PROBLEM TO SOLVE> Restate the records underneath, keeping each one exactly the same.

RECORD EXTRACTS>
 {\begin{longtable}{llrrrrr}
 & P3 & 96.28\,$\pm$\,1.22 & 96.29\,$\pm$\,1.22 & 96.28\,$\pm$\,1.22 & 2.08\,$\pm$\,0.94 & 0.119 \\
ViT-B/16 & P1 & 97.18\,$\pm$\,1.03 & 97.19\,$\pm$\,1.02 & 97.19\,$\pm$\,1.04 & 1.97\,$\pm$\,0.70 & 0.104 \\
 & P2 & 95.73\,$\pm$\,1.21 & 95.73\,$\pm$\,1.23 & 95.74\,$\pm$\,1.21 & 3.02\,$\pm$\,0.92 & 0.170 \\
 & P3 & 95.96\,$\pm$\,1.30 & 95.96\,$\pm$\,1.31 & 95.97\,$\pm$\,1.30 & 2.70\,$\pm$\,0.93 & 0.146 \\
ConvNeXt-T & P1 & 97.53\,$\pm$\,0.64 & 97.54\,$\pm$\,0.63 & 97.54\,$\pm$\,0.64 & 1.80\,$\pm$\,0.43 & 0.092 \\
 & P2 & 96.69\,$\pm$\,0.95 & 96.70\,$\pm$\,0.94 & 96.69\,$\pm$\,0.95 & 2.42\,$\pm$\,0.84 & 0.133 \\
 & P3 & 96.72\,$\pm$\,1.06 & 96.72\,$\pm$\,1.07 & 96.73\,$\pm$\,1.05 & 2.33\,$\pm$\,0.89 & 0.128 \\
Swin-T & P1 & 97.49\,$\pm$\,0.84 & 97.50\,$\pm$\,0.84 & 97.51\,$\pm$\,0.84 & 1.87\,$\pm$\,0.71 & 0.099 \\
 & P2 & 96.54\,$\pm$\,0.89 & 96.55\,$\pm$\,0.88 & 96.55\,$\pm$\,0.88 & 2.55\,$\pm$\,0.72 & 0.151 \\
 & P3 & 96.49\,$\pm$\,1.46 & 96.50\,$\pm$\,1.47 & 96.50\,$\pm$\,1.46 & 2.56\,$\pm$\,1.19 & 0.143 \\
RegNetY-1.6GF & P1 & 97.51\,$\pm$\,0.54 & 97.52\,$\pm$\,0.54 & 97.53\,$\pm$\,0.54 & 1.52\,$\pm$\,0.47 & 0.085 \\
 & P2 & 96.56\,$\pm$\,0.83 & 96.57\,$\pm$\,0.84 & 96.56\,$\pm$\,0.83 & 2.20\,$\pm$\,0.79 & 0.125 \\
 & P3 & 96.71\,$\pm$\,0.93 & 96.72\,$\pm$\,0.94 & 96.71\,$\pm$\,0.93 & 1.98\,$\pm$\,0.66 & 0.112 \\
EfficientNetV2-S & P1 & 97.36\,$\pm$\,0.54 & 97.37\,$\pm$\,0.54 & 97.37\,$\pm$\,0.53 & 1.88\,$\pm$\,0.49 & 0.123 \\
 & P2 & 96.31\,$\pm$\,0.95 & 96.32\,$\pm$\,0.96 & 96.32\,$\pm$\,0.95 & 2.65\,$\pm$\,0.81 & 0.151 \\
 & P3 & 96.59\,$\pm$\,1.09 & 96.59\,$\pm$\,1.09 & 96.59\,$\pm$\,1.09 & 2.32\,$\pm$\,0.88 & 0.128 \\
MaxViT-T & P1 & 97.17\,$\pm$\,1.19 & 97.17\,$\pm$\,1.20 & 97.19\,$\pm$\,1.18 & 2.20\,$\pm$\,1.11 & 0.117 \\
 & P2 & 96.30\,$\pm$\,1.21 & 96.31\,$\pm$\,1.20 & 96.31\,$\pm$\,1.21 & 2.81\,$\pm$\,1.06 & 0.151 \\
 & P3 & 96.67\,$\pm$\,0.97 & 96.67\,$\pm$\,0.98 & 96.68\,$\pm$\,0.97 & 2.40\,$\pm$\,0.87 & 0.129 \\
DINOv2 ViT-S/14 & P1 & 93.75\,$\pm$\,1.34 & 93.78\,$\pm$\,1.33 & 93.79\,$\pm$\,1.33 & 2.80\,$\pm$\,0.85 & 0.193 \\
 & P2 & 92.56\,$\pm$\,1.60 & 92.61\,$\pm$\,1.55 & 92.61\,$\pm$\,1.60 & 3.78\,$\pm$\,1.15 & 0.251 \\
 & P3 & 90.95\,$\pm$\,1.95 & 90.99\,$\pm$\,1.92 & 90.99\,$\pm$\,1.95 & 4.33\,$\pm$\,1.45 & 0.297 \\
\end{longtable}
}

RESPONSE FOR THIS EXERCISE>
 {\begin{longtable}{llrrrrr}
 & P3 & 96.28\,$\pm$\,1.22 & 96.29\,$\pm$\,1.22 & 96.28\,$\pm$\,1.22 & 2.08\,$\pm$\,0.94 & 0.119 \\
ViT-B/16 & P1 & 97.18\,$\pm$\,1.03 & 97.19\,$\pm$\,1.02 & 97.19\,$\pm$\,1.04 & 1.97\,$\pm$\,0.70 & 0.104 \\
 & P2 & 95.73\,$\pm$\,1.21 & 95.73\,$\pm$\,1.23 & 95.74\,$\pm$\,1.21 & 3.02\,$\pm$\,0.92 & 0.170 \\
 & P3 & 95.96\,$\pm$\,1.30 & 95.96\,$\pm$\,1.31 & 95.97\,$\pm$\,1.30 & 2.70\,$\pm$\,0.93 & 0.146 \\
ConvNeXt-T & P1 & 97.53\,$\pm$\,0.64 & 97.54\,$\pm$\,0.63 & 97.54\,$\pm$\,0.64 & 1.80\,$\pm$\,0.43 & 0.092 \\
 & P2 & 96.69\,$\pm$\,0.95 & 96.70\,$\pm$\,0.94 & 96.69\,$\pm$\,0.95 & 2.42\,$\pm$\,0.84 & 0.133 \\
 & P3 & 96.72\,$\pm$\,1.06 & 96.72\,$\pm$\,1.07 & 96.73\,$\pm$\,1.05 & 2.33\,$\pm$\,0.89 & 0.128 \\
Swin-T & P1 & 97.49\,$\pm$\,0.84 & 97.50\,$\pm$\,0.84 & 97.51\,$\pm$\,0.84 & 1.87\,$\pm$\,0.71 & 0.099 \\
 & P2 & 96.54\,$\pm$\,0.89 & 96.55\,$\pm$\,0.88 & 96.55\,$\pm$\,0.88 & 2.55\,$\pm$\,0.72 & 0.151 \\
 & P3 & 96.49\,$\pm$\,1.46 & 96.50\,$\pm$\,1.47 & 96.50\,$\pm$\,1.46 & 2.56\,$\pm$\,1.19 & 0.143 \\
RegNetY-1.6GF & P1 & 97.51\,$\pm$\,0.54 & 97.52\,$\pm$\,0.54 & 97.53\,$\pm$\,0.54 & 1.52\,$\pm$\,0.47 & 0.085 \\
 & P2 & 96.56\,$\pm$\,0.83 & 96.57\,$\pm$\,0.84 & 96.56\,$\pm$\,0.83 & 2.20\,$\pm$\,0.79 & 0.125 \\
 & P3 & 96.71\,$\pm$\,0.93 & 96.72\,$\pm$\,0.94 & 96.71\,$\pm$\,0.93 & 1.98\,$\pm$\,0.66 & 0.112 \\
EfficientNetV2-S & P1 & 97.36\,$\pm$\,0.54 & 97.37\,$\pm$\,0.54 & 97.37\,$\pm$\,0.53 & 1.88\,$\pm$\,0.49 & 0.123 \\
 & P2 & 96.31\,$\pm$\,0.95 & 96.32\,$\pm$\,0.96 & 96.32\,$\pm$\,0.95 & 2.65\,$\pm$\,0.81 & 0.151 \\
 & P3 & 96.59\,$\pm$\,1.09 & 96.59\,$\pm$\,1.09 & 96.59\,$\pm$\,1.09 & 2.32\,$\pm$\,0.88 & 0.128 \\
MaxViT-T & P1 & 97.17\,$\pm$\,1.19 & 97.17\,$\pm$\,1.20 & 97.19\,$\pm$\,1.18 & 2.20\,$\pm$\,1.11 & 0.117 \\
 & P2 & 96.30\,$\pm$\,1.21 & 96.31\,$\pm$\,1.20 & 96.31\,$\pm$\,1.21 & 2.81\,$\pm$\,1.06 & 0.151 \\
 & P3 & 96.67\,$\pm$\,0.97 & 96.67\,$\pm$\,0.98 & 96.68\,$\pm$\,0.97 & 2.40\,$\pm$\,0.87 & 0.129 \\
DINOv2 ViT-S/14 & P1 & 93.75\,$\pm$\,1.34 & 93.78\,$\pm$\,1.33 & 93.79\,$\pm$\,1.33 & 2.80\,$\pm$\,0.85 & 0.193 \\
 & P2 & 92.56\,$\pm$\,1.60 & 92.61\,$\pm$\,1.55 & 92.61\,$\pm$\,1.60 & 3.78\,$\pm$\,1.15 & 0.251 \\
 & P3 & 90.95\,$\pm$\,1.95 & 90.99\,$\pm$\,1.92 & 90.99\,$\pm$\,1.95 & 4.33\,$\pm$\,1.45 & 0.297 \\
\end{longtable}
}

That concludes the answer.